State Sen. Angie Buhl O’Donnell (D-Sioux Falls) said it was “unfortunate” that Cassidy had such influence in the state.
“We, as a state, have bought everything that this guy has told us on how to shape policy, about how women should live their lives, when he could clearly use some advice on that front himself,” she said [Sharona Coutts, "Anti-Choice Lawyer Harold Cassidy Owed Millions in Taxes and Debts, Records Indicate," RH Reality Check, 2014.02.11].
Rep. Gibson concludes with today's money quote:
“He’s invasive of women’s private affairs, and then he says his affairs are private, when women have no right to privacy,” she said.

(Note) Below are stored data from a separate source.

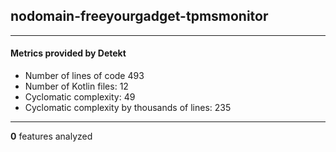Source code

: ## nodomain-freeyourgadget-tpmsmonitor
----
#### Metrics provided by Detekt
* Number of lines of code 493
* Number of Kotlin files: 12
* Cyclomatic complexity: 49
* Cyclomatic complexity by thousands of lines: 235 

----
**0** features analyzed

If you can't manage your own pocketbook, if you can't take responsibility for your own debts, don't presume to manage what women do with their bodies.

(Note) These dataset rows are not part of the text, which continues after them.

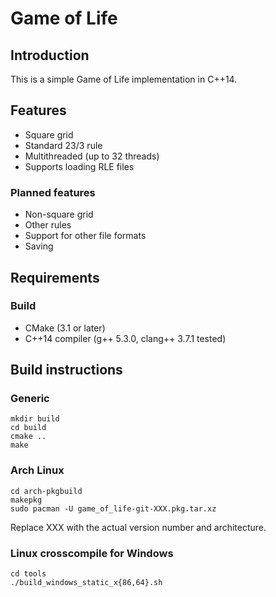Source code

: # Game of Life

## Introduction
This is a simple Game of Life implementation in C++14.

## Features
* Square grid
* Standard 23/3 rule
* Multithreaded (up to 32 threads)
* Supports loading RLE files

### Planned features
* Non-square grid
* Other rules
* Support for other file formats
* Saving

## Requirements
### Build
* CMake (3.1 or later)
* C++14 compiler (g++ 5.3.0, clang++ 3.7.1 tested)

## Build instructions
### Generic
    mkdir build
    cd build
    cmake ..
    make

### Arch Linux
    cd arch-pkgbuild
    makepkg
    sudo pacman -U game_of_life-git-XXX.pkg.tar.xz
Replace XXX with the actual version number and architecture.

### Linux crosscompile for Windows
    cd tools
    ./build_windows_static_x{86,64}.sh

I've always found it amusing (but not that amusing) that conservative Republicans are supposed to be so big on small government - yet they sure want to stick the government into all my incredibly personal decisions.

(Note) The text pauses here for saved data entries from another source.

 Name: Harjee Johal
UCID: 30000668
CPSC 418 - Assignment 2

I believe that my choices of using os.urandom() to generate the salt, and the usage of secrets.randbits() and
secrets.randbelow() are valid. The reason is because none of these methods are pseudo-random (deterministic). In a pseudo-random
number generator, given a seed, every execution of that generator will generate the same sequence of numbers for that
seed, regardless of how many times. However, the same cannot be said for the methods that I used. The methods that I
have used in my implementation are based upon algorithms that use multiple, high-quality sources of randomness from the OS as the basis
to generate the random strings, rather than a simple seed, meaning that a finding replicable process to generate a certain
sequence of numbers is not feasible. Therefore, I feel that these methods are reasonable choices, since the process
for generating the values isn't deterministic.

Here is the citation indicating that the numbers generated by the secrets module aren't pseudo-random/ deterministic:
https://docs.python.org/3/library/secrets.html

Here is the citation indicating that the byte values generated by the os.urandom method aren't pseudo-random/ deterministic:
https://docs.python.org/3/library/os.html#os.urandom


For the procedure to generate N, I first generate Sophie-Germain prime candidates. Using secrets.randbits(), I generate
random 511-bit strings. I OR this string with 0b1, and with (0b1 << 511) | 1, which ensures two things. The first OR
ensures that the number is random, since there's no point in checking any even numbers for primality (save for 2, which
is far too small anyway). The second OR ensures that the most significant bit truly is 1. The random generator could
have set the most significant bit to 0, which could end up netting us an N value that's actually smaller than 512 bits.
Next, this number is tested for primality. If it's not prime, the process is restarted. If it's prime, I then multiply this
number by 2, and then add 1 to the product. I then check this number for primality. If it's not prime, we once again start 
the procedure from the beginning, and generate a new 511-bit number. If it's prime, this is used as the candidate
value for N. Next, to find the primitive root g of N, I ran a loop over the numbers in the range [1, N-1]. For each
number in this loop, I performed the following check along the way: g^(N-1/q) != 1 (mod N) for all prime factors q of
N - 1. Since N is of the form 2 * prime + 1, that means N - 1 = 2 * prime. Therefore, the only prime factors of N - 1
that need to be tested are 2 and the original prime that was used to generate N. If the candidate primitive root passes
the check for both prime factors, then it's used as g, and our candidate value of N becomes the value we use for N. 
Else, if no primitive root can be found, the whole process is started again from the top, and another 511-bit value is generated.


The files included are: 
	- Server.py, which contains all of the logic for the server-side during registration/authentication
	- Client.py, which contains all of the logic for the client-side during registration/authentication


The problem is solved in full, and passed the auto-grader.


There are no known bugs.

Fascinating segment about Revangelicalism on WNYC's The Takeaway:
Let's take all religion out of politics and then we can seek common ground.
Oh, the irony!
Good read IP
back atcha, bill.
That was a very good link Larry. Thanks.
I have been acquainted with various evangelical folks most of my life. What I've observed repeatedly is that there are wide variations.
There have always been evangelicals who care very much about the environment, equal rights and respect for women and LBTGs. There have always been evangelicals who could care less care about the environment, equal rights and respect for women and LBTGs.
This quote from the article is right on the money:
"Tippett emphasized that media attention has focused on people like Pat Robertson and Jerry Falwell, which has skewed public perception of Evangelicals and hasn't given enough of a voice to other leaders like theologian and social activist Ron Sider or Jim Wallis of the Sojourners community."
If you substitute the word "fundamentalist" for "evangelical", you'll better describe people who attack health clinics that provide abortions, pour money into anti-equal rights politics, and believe Pat Robertson, James Dobson, Tony Perkins, Kenneth Copeland, Joel Ostein and the like are direct prophets of the fundamentalist's version of god. That god is a rageful, vengeful, blood thirsty, monster deity. And Jesus is macho.
Most evangelicals are fine people in general. I have theological disagreements with them in some areas, but that's not a problem.
Like my grandma would say, "some people have no shame".